RECORDS SHOWN
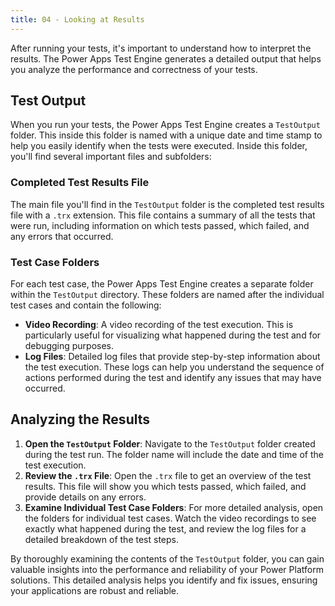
 ```yaml
---
title: 04 - Looking at Results
---
```


After running your tests, it's important to understand how to interpret the results. The Power Apps Test Engine generates a detailed output that helps you analyze the performance and correctness of your tests.

## Test Output

When you run your tests, the Power Apps Test Engine creates a `TestOutput` folder. This inside this folder is named with a unique date and time stamp to help you easily identify when the tests were executed. Inside this folder, you'll find several important files and subfolders:

### Completed Test Results File

The main file you'll find in the `TestOutput` folder is the completed test results file with a `.trx` extension. This file contains a summary of all the tests that were run, including information on which tests passed, which failed, and any errors that occurred.

### Test Case Folders

For each test case, the Power Apps Test Engine creates a separate folder within the `TestOutput` directory. These folders are named after the individual test cases and contain the following:

- **Video Recording**: A video recording of the test execution. This is particularly useful for visualizing what happened during the test and for debugging purposes.
- **Log Files**: Detailed log files that provide step-by-step information about the test execution. These logs can help you understand the sequence of actions performed during the test and identify any issues that may have occurred.

## Analyzing the Results

1. **Open the `TestOutput` Folder**: Navigate to the `TestOutput` folder created during the test run. The folder name will include the date and time of the test execution.
2. **Review the `.trx` File**: Open the `.trx` file to get an overview of the test results. This file will show you which tests passed, which failed, and provide details on any errors.
3. **Examine Individual Test Case Folders**: For more detailed analysis, open the folders for individual test cases. Watch the video recordings to see exactly what happened during the test, and review the log files for a detailed breakdown of the test steps.

By thoroughly examining the contents of the `TestOutput` folder, you can gain valuable insights into the performance and reliability of your Power Platform solutions. This detailed analysis helps you identify and fix issues, ensuring your applications are robust and reliable.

TASK DESCRIPTION
Could you reproduce exactly the lines of the entries above, from the one with "The main file" through the one with "For each test", and nothing else?

ANSWER SECTION
The main file you'll find in the `TestOutput` folder is the completed test results file with a `.trx` extension. This file contains a summary of all the tests that were run, including information on which tests passed, which failed, and any errors that occurred.

### Test Case Folders

For each test case, the Power Apps Test Engine creates a separate folder within the `TestOutput` directory. These folders are named after the individual test cases and contain the following:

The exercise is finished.